++++ Available data ++++

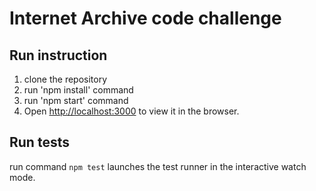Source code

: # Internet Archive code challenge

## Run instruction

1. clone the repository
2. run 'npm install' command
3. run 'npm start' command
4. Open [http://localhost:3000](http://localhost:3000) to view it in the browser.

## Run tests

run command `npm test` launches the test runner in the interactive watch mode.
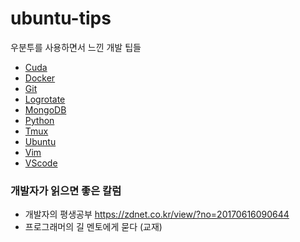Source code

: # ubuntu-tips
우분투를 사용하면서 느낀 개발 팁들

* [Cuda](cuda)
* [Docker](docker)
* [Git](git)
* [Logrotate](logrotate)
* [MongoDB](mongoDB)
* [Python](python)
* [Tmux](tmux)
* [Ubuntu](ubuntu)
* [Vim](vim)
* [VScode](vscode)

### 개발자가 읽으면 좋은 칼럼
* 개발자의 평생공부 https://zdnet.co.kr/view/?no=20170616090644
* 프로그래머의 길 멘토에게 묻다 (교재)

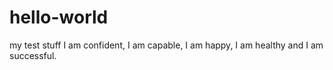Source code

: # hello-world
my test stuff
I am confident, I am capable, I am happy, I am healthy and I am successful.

++++

• [Instructions to follow]:
An exact restatement of every record is required. Omit the images.

• [Written response]:
Source code

: # Internet Archive code challenge

## Run instruction

1. clone the repository
2. run 'npm install' command
3. run 'npm start' command
4. Open [http://localhost:3000](http://localhost:3000) to view it in the browser.

## Run tests

run command `npm test` launches the test runner in the interactive watch mode.
Source code

: # ubuntu-tips
우분투를 사용하면서 느낀 개발 팁들

* [Cuda](cuda)
* [Docker](docker)
* [Git](git)
* [Logrotate](logrotate)
* [MongoDB](mongoDB)
* [Python](python)
* [Tmux](tmux)
* [Ubuntu](ubuntu)
* [Vim](vim)
* [VScode](vscode)

### 개발자가 읽으면 좋은 칼럼
* 개발자의 평생공부 https://zdnet.co.kr/view/?no=20170616090644
* 프로그래머의 길 멘토에게 묻다 (교재)

Source code

: # hello-world
my test stuff
I am confident, I am capable, I am happy, I am healthy and I am successful.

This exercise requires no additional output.